## [THE INPUT]
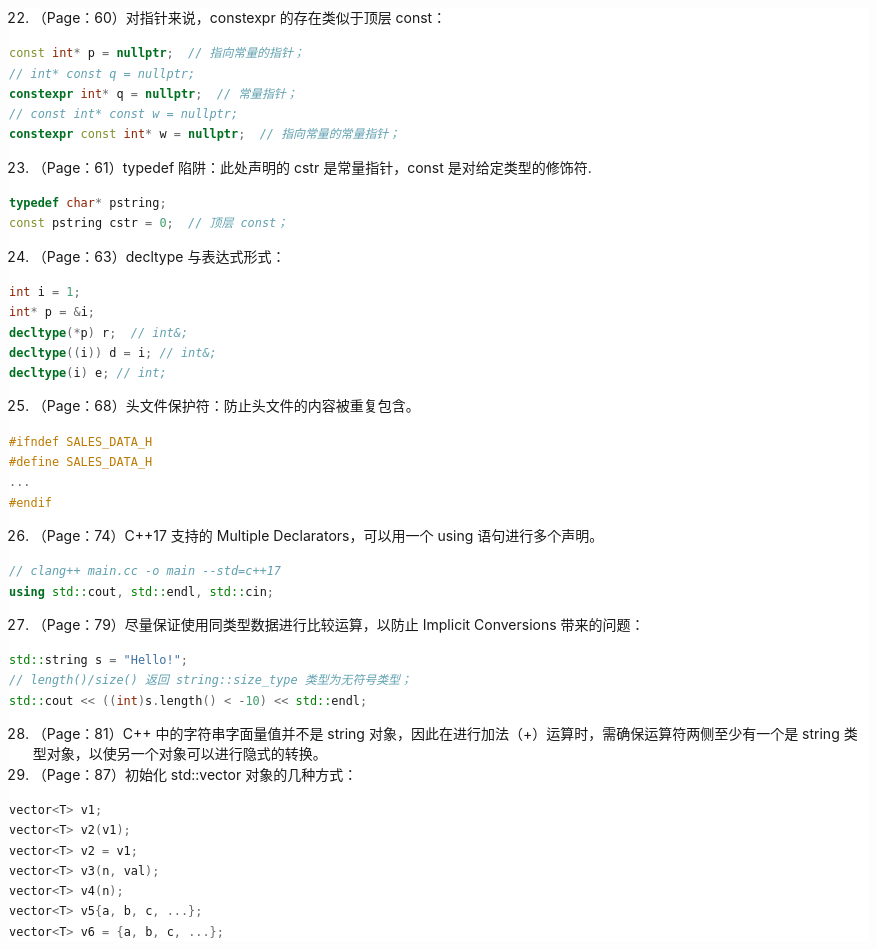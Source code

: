 22. （Page：60）对指针来说，constexpr 的存在类似于顶层 const：

```cpp
const int* p = nullptr;  // 指向常量的指针；
// int* const q = nullptr;
constexpr int* q = nullptr;  // 常量指针；
// const int* const w = nullptr;
constexpr const int* w = nullptr;  // 指向常量的常量指针；
```

23. （Page：61）typedef 陷阱：此处声明的 cstr 是常量指针，const 是对给定类型的修饰符.

```cpp
typedef char* pstring;
const pstring cstr = 0;  // 顶层 const；
```

24. （Page：63）decltype 与表达式形式：

```cpp
int i = 1;
int* p = &i;
decltype(*p) r;  // int&;
decltype((i)) d = i; // int&;
decltype(i) e; // int;
```

25. （Page：68）头文件保护符：防止头文件的内容被重复包含。

```cpp
#ifndef SALES_DATA_H
#define SALES_DATA_H
...
#endif
```

26. （Page：74）C++17 支持的 Multiple Declarators，可以用一个 using 语句进行多个声明。

```cpp
// clang++ main.cc -o main --std=c++17
using std::cout, std::endl, std::cin;
```

27. （Page：79）尽量保证使用同类型数据进行比较运算，以防止 Implicit Conversions 带来的问题：

```cpp
std::string s = "Hello!";
// length()/size() 返回 string::size_type 类型为无符号类型；
std::cout << ((int)s.length() < -10) << std::endl;  
```

28. （Page：81）C++ 中的字符串字面量值并不是 string 对象，因此在进行加法（+）运算时，需确保运算符两侧至少有一个是 string 类型对象，以使另一个对象可以进行隐式的转换。
29. （Page：87）初始化 std::vector 对象的几种方式：

```cpp
vector<T> v1;
vector<T> v2(v1);
vector<T> v2 = v1;
vector<T> v3(n, val);
vector<T> v4(n);
vector<T> v5{a, b, c, ...};
vector<T> v6 = {a, b, c, ...};
```
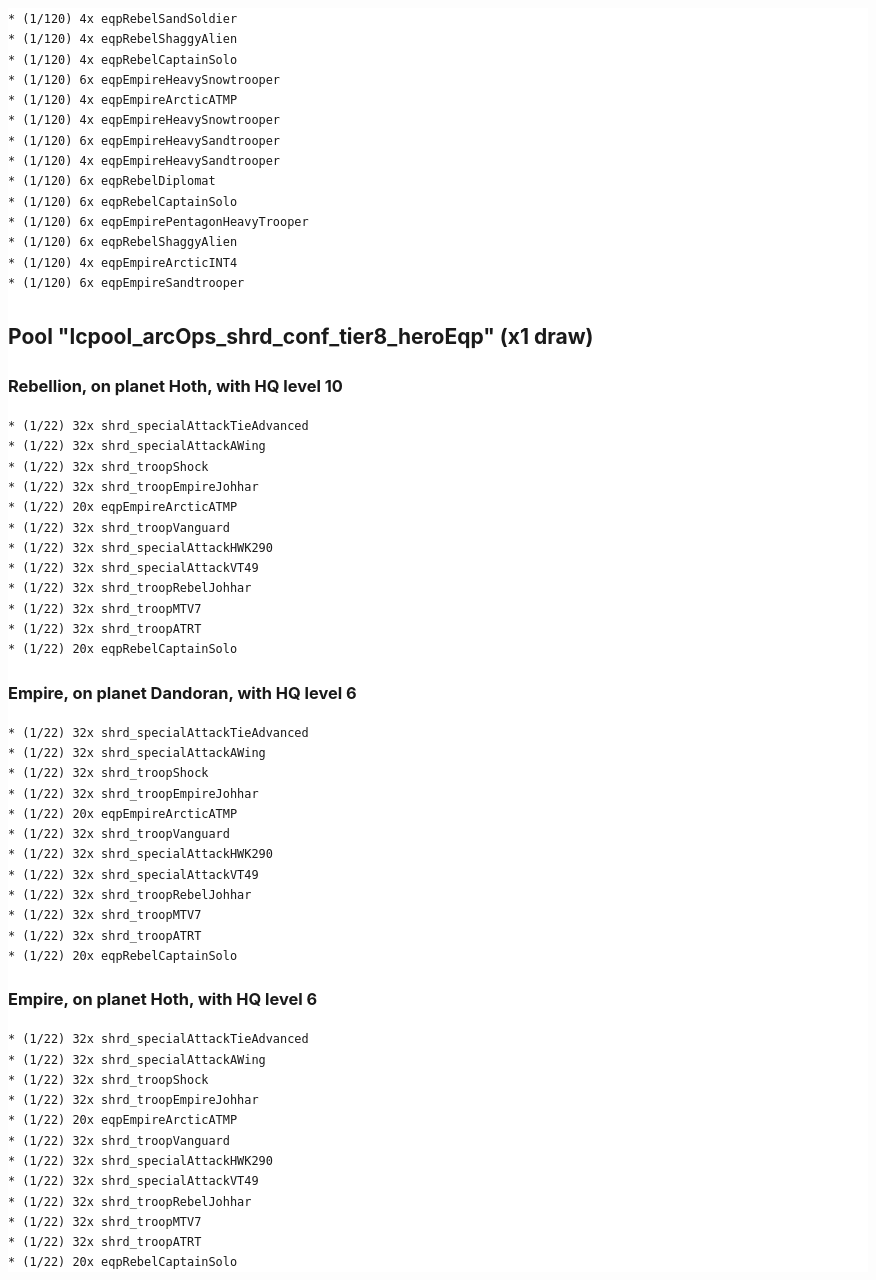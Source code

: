     * (1/120) 4x eqpRebelSandSoldier
    * (1/120) 4x eqpRebelShaggyAlien
    * (1/120) 4x eqpRebelCaptainSolo
    * (1/120) 6x eqpEmpireHeavySnowtrooper
    * (1/120) 4x eqpEmpireArcticATMP
    * (1/120) 4x eqpEmpireHeavySnowtrooper
    * (1/120) 6x eqpEmpireHeavySandtrooper
    * (1/120) 4x eqpEmpireHeavySandtrooper
    * (1/120) 6x eqpRebelDiplomat
    * (1/120) 6x eqpRebelCaptainSolo
    * (1/120) 6x eqpEmpirePentagonHeavyTrooper
    * (1/120) 6x eqpRebelShaggyAlien
    * (1/120) 4x eqpEmpireArcticINT4
    * (1/120) 6x eqpEmpireSandtrooper

## Pool "lcpool_arcOps_shrd_conf_tier8_heroEqp" (x1 draw)

### Rebellion, on planet Hoth, with HQ level 10

    * (1/22) 32x shrd_specialAttackTieAdvanced
    * (1/22) 32x shrd_specialAttackAWing
    * (1/22) 32x shrd_troopShock
    * (1/22) 32x shrd_troopEmpireJohhar
    * (1/22) 20x eqpEmpireArcticATMP
    * (1/22) 32x shrd_troopVanguard
    * (1/22) 32x shrd_specialAttackHWK290
    * (1/22) 32x shrd_specialAttackVT49
    * (1/22) 32x shrd_troopRebelJohhar
    * (1/22) 32x shrd_troopMTV7
    * (1/22) 32x shrd_troopATRT
    * (1/22) 20x eqpRebelCaptainSolo

### Empire, on planet Dandoran, with HQ level 6

    * (1/22) 32x shrd_specialAttackTieAdvanced
    * (1/22) 32x shrd_specialAttackAWing
    * (1/22) 32x shrd_troopShock
    * (1/22) 32x shrd_troopEmpireJohhar
    * (1/22) 20x eqpEmpireArcticATMP
    * (1/22) 32x shrd_troopVanguard
    * (1/22) 32x shrd_specialAttackHWK290
    * (1/22) 32x shrd_specialAttackVT49
    * (1/22) 32x shrd_troopRebelJohhar
    * (1/22) 32x shrd_troopMTV7
    * (1/22) 32x shrd_troopATRT
    * (1/22) 20x eqpRebelCaptainSolo

### Empire, on planet Hoth, with HQ level 6

    * (1/22) 32x shrd_specialAttackTieAdvanced
    * (1/22) 32x shrd_specialAttackAWing
    * (1/22) 32x shrd_troopShock
    * (1/22) 32x shrd_troopEmpireJohhar
    * (1/22) 20x eqpEmpireArcticATMP
    * (1/22) 32x shrd_troopVanguard
    * (1/22) 32x shrd_specialAttackHWK290
    * (1/22) 32x shrd_specialAttackVT49
    * (1/22) 32x shrd_troopRebelJohhar
    * (1/22) 32x shrd_troopMTV7
    * (1/22) 32x shrd_troopATRT
    * (1/22) 20x eqpRebelCaptainSolo
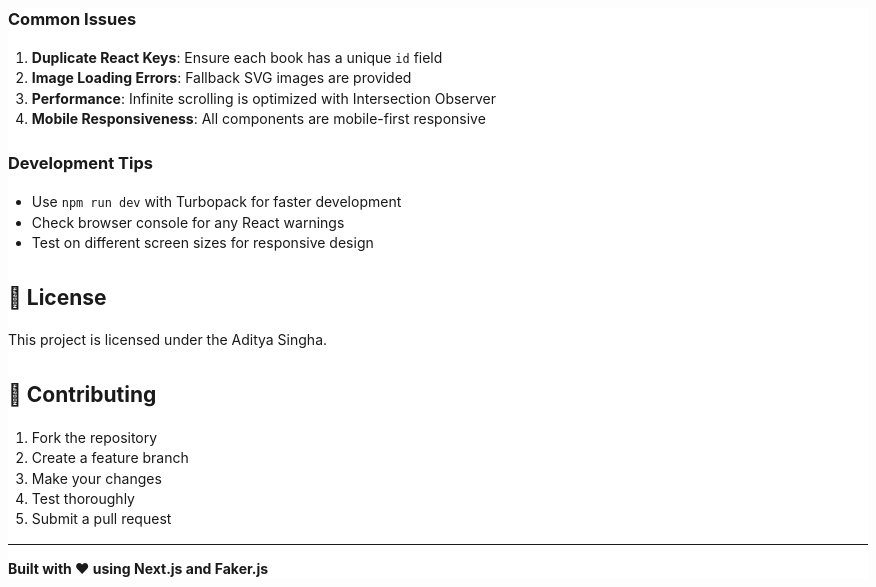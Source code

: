 ### Common Issues
1. **Duplicate React Keys**: Ensure each book has a unique `id` field
2. **Image Loading Errors**: Fallback SVG images are provided
3. **Performance**: Infinite scrolling is optimized with Intersection Observer
4. **Mobile Responsiveness**: All components are mobile-first responsive

### Development Tips
- Use `npm run dev` with Turbopack for faster development
- Check browser console for any React warnings
- Test on different screen sizes for responsive design

## 📄 License

This project is licensed under the Aditya Singha.

## 🤝 Contributing

1. Fork the repository
2. Create a feature branch
3. Make your changes
4. Test thoroughly
5. Submit a pull request

---

**Built with ❤️ using Next.js and Faker.js**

## [EXERCISE DIRECTIONS]
Although the records contain pictures, return only their text, exactly as written.

## [OUTPUT OF THE TASK]
Source code

: 22. （Page：60）对指针来说，constexpr 的存在类似于顶层 const：

```cpp
const int* p = nullptr;  // 指向常量的指针；
// int* const q = nullptr;
constexpr int* q = nullptr;  // 常量指针；
// const int* const w = nullptr;
constexpr const int* w = nullptr;  // 指向常量的常量指针；
```

23. （Page：61）typedef 陷阱：此处声明的 cstr 是常量指针，const 是对给定类型的修饰符.

```cpp
typedef char* pstring;
const pstring cstr = 0;  // 顶层 const；
```

24. （Page：63）decltype 与表达式形式：

```cpp
int i = 1;
int* p = &i;
decltype(*p) r;  // int&;
decltype((i)) d = i; // int&;
decltype(i) e; // int;
```

25. （Page：68）头文件保护符：防止头文件的内容被重复包含。

```cpp
#ifndef SALES_DATA_H
#define SALES_DATA_H
...
#endif
```

26. （Page：74）C++17 支持的 Multiple Declarators，可以用一个 using 语句进行多个声明。

```cpp
// clang++ main.cc -o main --std=c++17
using std::cout, std::endl, std::cin;
```

27. （Page：79）尽量保证使用同类型数据进行比较运算，以防止 Implicit Conversions 带来的问题：

```cpp
std::string s = "Hello!";
// length()/size() 返回 string::size_type 类型为无符号类型；
std::cout << ((int)s.length() < -10) << std::endl;  
```

28. （Page：81）C++ 中的字符串字面量值并不是 string 对象，因此在进行加法（+）运算时，需确保运算符两侧至少有一个是 string 类型对象，以使另一个对象可以进行隐式的转换。
29. （Page：87）初始化 std::vector 对象的几种方式：

```cpp
vector<T> v1;
vector<T> v2(v1);
vector<T> v2 = v1;
vector<T> v3(n, val);
vector<T> v4(n);
vector<T> v5{a, b, c, ...};
vector<T> v6 = {a, b, c, ...};
```
Source code

:     * (1/120) 4x eqpRebelSandSoldier
    * (1/120) 4x eqpRebelShaggyAlien
    * (1/120) 4x eqpRebelCaptainSolo
    * (1/120) 6x eqpEmpireHeavySnowtrooper
    * (1/120) 4x eqpEmpireArcticATMP
    * (1/120) 4x eqpEmpireHeavySnowtrooper
    * (1/120) 6x eqpEmpireHeavySandtrooper
    * (1/120) 4x eqpEmpireHeavySandtrooper
    * (1/120) 6x eqpRebelDiplomat
    * (1/120) 6x eqpRebelCaptainSolo
    * (1/120) 6x eqpEmpirePentagonHeavyTrooper
    * (1/120) 6x eqpRebelShaggyAlien
    * (1/120) 4x eqpEmpireArcticINT4
    * (1/120) 6x eqpEmpireSandtrooper

## Pool "lcpool_arcOps_shrd_conf_tier8_heroEqp" (x1 draw)

### Rebellion, on planet Hoth, with HQ level 10

    * (1/22) 32x shrd_specialAttackTieAdvanced
    * (1/22) 32x shrd_specialAttackAWing
    * (1/22) 32x shrd_troopShock
    * (1/22) 32x shrd_troopEmpireJohhar
    * (1/22) 20x eqpEmpireArcticATMP
    * (1/22) 32x shrd_troopVanguard
    * (1/22) 32x shrd_specialAttackHWK290
    * (1/22) 32x shrd_specialAttackVT49
    * (1/22) 32x shrd_troopRebelJohhar
    * (1/22) 32x shrd_troopMTV7
    * (1/22) 32x shrd_troopATRT
    * (1/22) 20x eqpRebelCaptainSolo

### Empire, on planet Dandoran, with HQ level 6

    * (1/22) 32x shrd_specialAttackTieAdvanced
    * (1/22) 32x shrd_specialAttackAWing
    * (1/22) 32x shrd_troopShock
    * (1/22) 32x shrd_troopEmpireJohhar
    * (1/22) 20x eqpEmpireArcticATMP
    * (1/22) 32x shrd_troopVanguard
    * (1/22) 32x shrd_specialAttackHWK290
    * (1/22) 32x shrd_specialAttackVT49
    * (1/22) 32x shrd_troopRebelJohhar
    * (1/22) 32x shrd_troopMTV7
    * (1/22) 32x shrd_troopATRT
    * (1/22) 20x eqpRebelCaptainSolo

### Empire, on planet Hoth, with HQ level 6

    * (1/22) 32x shrd_specialAttackTieAdvanced
    * (1/22) 32x shrd_specialAttackAWing
    * (1/22) 32x shrd_troopShock
    * (1/22) 32x shrd_troopEmpireJohhar
    * (1/22) 20x eqpEmpireArcticATMP
    * (1/22) 32x shrd_troopVanguard
    * (1/22) 32x shrd_specialAttackHWK290
    * (1/22) 32x shrd_specialAttackVT49
    * (1/22) 32x shrd_troopRebelJohhar
    * (1/22) 32x shrd_troopMTV7
    * (1/22) 32x shrd_troopATRT
    * (1/22) 20x eqpRebelCaptainSolo
Source code

: ### Common Issues
1. **Duplicate React Keys**: Ensure each book has a unique `id` field
2. **Image Loading Errors**: Fallback SVG images are provided
3. **Performance**: Infinite scrolling is optimized with Intersection Observer
4. **Mobile Responsiveness**: All components are mobile-first responsive

### Development Tips
- Use `npm run dev` with Turbopack for faster development
- Check browser console for any React warnings
- Test on different screen sizes for responsive design

## 📄 License

This project is licensed under the Aditya Singha.

## 🤝 Contributing

1. Fork the repository
2. Create a feature branch
3. Make your changes
4. Test thoroughly
5. Submit a pull request

---

**Built with ❤️ using Next.js and Faker.js**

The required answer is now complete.